■ **WHAT YOU ARE ASKED TO DO**
Would you filter these records and copy every line that has the word "frac"?

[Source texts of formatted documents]
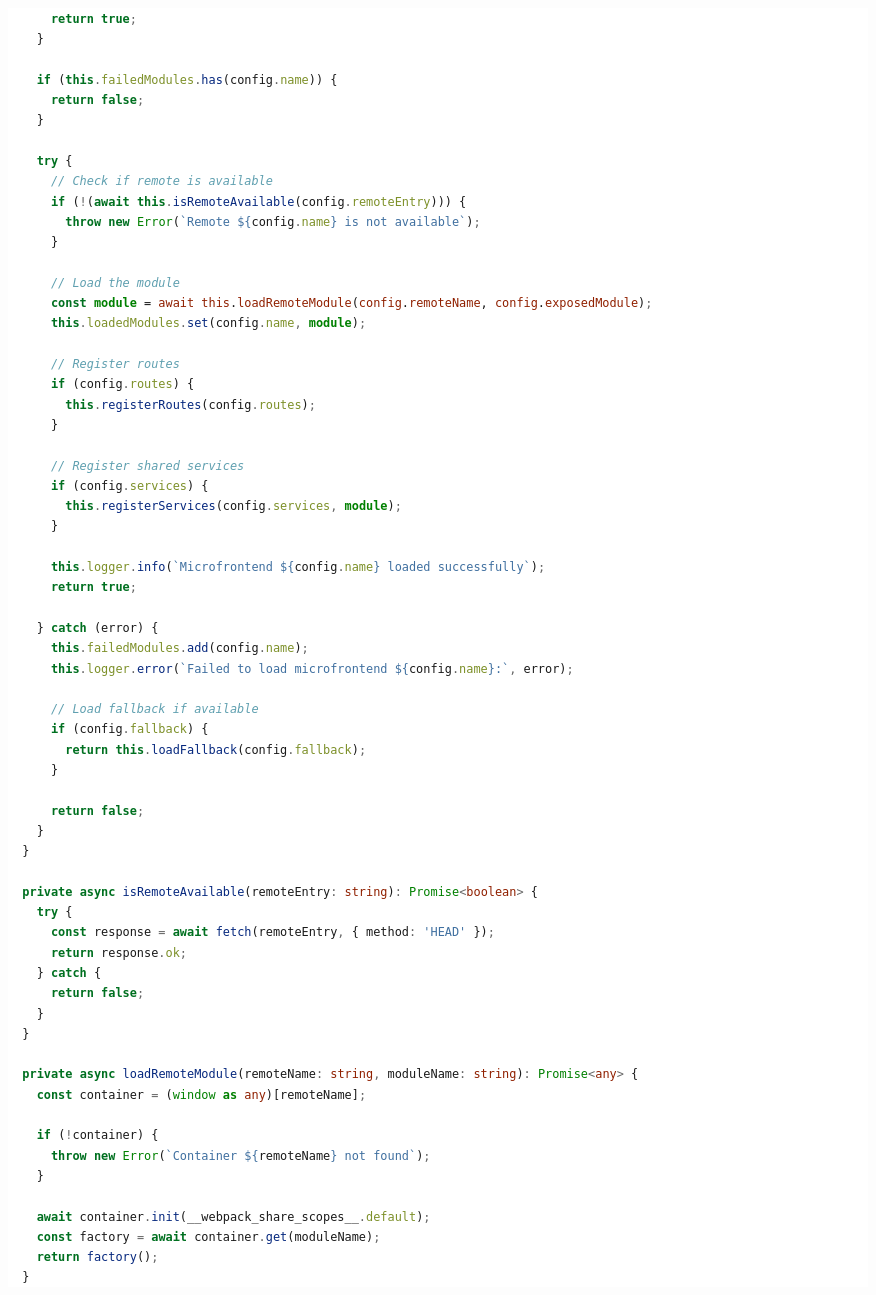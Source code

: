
 ```typescript
      return true;
    }

    if (this.failedModules.has(config.name)) {
      return false;
    }

    try {
      // Check if remote is available
      if (!(await this.isRemoteAvailable(config.remoteEntry))) {
        throw new Error(`Remote ${config.name} is not available`);
      }

      // Load the module
      const module = await this.loadRemoteModule(config.remoteName, config.exposedModule);
      this.loadedModules.set(config.name, module);

      // Register routes
      if (config.routes) {
        this.registerRoutes(config.routes);
      }

      // Register shared services
      if (config.services) {
        this.registerServices(config.services, module);
      }

      this.logger.info(`Microfrontend ${config.name} loaded successfully`);
      return true;

    } catch (error) {
      this.failedModules.add(config.name);
      this.logger.error(`Failed to load microfrontend ${config.name}:`, error);
      
      // Load fallback if available
      if (config.fallback) {
        return this.loadFallback(config.fallback);
      }
      
      return false;
    }
  }

  private async isRemoteAvailable(remoteEntry: string): Promise<boolean> {
    try {
      const response = await fetch(remoteEntry, { method: 'HEAD' });
      return response.ok;
    } catch {
      return false;
    }
  }

  private async loadRemoteModule(remoteName: string, moduleName: string): Promise<any> {
    const container = (window as any)[remoteName];
    
    if (!container) {
      throw new Error(`Container ${remoteName} not found`);
    }

    await container.init(__webpack_share_scopes__.default);
    const factory = await container.get(moduleName);
    return factory();
  }
```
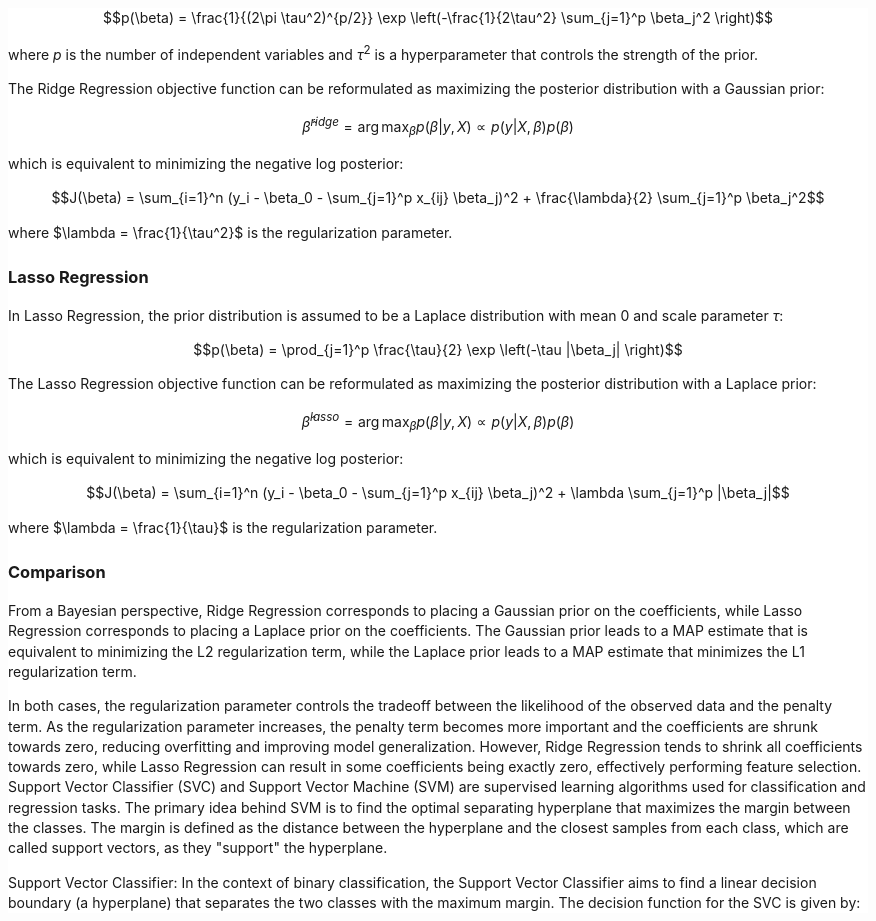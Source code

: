 $$p(\beta) = \frac{1}{(2\pi \tau^2)^{p/2}} \exp \left(-\frac{1}{2\tau^2} \sum_{j=1}^p \beta_j^2 \right)$$

where $p$ is the number of independent variables and $\tau^2$ is a hyperparameter that controls the strength of the prior.

The Ridge Regression objective function can be reformulated as maximizing the posterior distribution with a Gaussian prior:

$$\hat{\beta}^{ridge} = \arg\max_\beta p(\beta | y, X) \propto p(y | X, \beta) p(\beta)$$

which is equivalent to minimizing the negative log posterior:

$$J(\beta) = \sum_{i=1}^n (y_i - \beta_0 - \sum_{j=1}^p x_{ij} \beta_j)^2 + \frac{\lambda}{2} \sum_{j=1}^p \beta_j^2$$

where $\lambda = \frac{1}{\tau^2}$ is the regularization parameter.

### Lasso Regression

In Lasso Regression, the prior distribution is assumed to be a Laplace distribution with mean 0 and scale parameter $\tau$:

$$p(\beta) = \prod_{j=1}^p \frac{\tau}{2} \exp \left(-\tau |\beta_j| \right)$$

The Lasso Regression objective function can be reformulated as maximizing the posterior distribution with a Laplace prior:

$$\hat{\beta}^{lasso} = \arg\max_\beta p(\beta | y, X) \propto p(y | X, \beta) p(\beta)$$

which is equivalent to minimizing the negative log posterior:

$$J(\beta) = \sum_{i=1}^n (y_i - \beta_0 - \sum_{j=1}^p x_{ij} \beta_j)^2 + \lambda \sum_{j=1}^p |\beta_j|$$

where $\lambda = \frac{1}{\tau}$ is the regularization parameter.

### Comparison

From a Bayesian perspective, Ridge Regression corresponds to placing a Gaussian prior on the coefficients, while Lasso Regression corresponds to placing a Laplace prior on the coefficients. The Gaussian prior leads to a MAP estimate that is equivalent to minimizing the L2 regularization term, while the Laplace prior leads to a MAP estimate that minimizes the L1 regularization term. 

In both cases, the regularization parameter controls the tradeoff between the likelihood of the observed data and the penalty term. As the regularization parameter increases, the penalty term becomes more important and the coefficients are shrunk towards zero, reducing overfitting and improving model generalization. However, Ridge Regression tends to shrink all coefficients towards zero, while Lasso Regression can result in some coefficients being exactly zero, effectively performing feature selection.
Support Vector Classifier (SVC) and Support Vector Machine (SVM) are supervised learning algorithms used for classification and regression tasks. The primary idea behind SVM is to find the optimal separating hyperplane that maximizes the margin between the classes. The margin is defined as the distance between the hyperplane and the closest samples from each class, which are called support vectors, as they "support" the hyperplane.

Support Vector Classifier:
In the context of binary classification, the Support Vector Classifier aims to find a linear decision boundary (a hyperplane) that separates the two classes with the maximum margin. The decision function for the SVC is given by:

■ **YOUR SOLUTION**
: $$p(\beta) = \frac{1}{(2\pi \tau^2)^{p/2}} \exp \left(-\frac{1}{2\tau^2} \sum_{j=1}^p \beta_j^2 \right)$$
$$J(\beta) = \sum_{i=1}^n (y_i - \beta_0 - \sum_{j=1}^p x_{ij} \beta_j)^2 + \frac{\lambda}{2} \sum_{j=1}^p \beta_j^2$$
where $\lambda = \frac{1}{\tau^2}$ is the regularization parameter.
$$p(\beta) = \prod_{j=1}^p \frac{\tau}{2} \exp \left(-\tau |\beta_j| \right)$$
where $\lambda = \frac{1}{\tau}$ is the regularization parameter.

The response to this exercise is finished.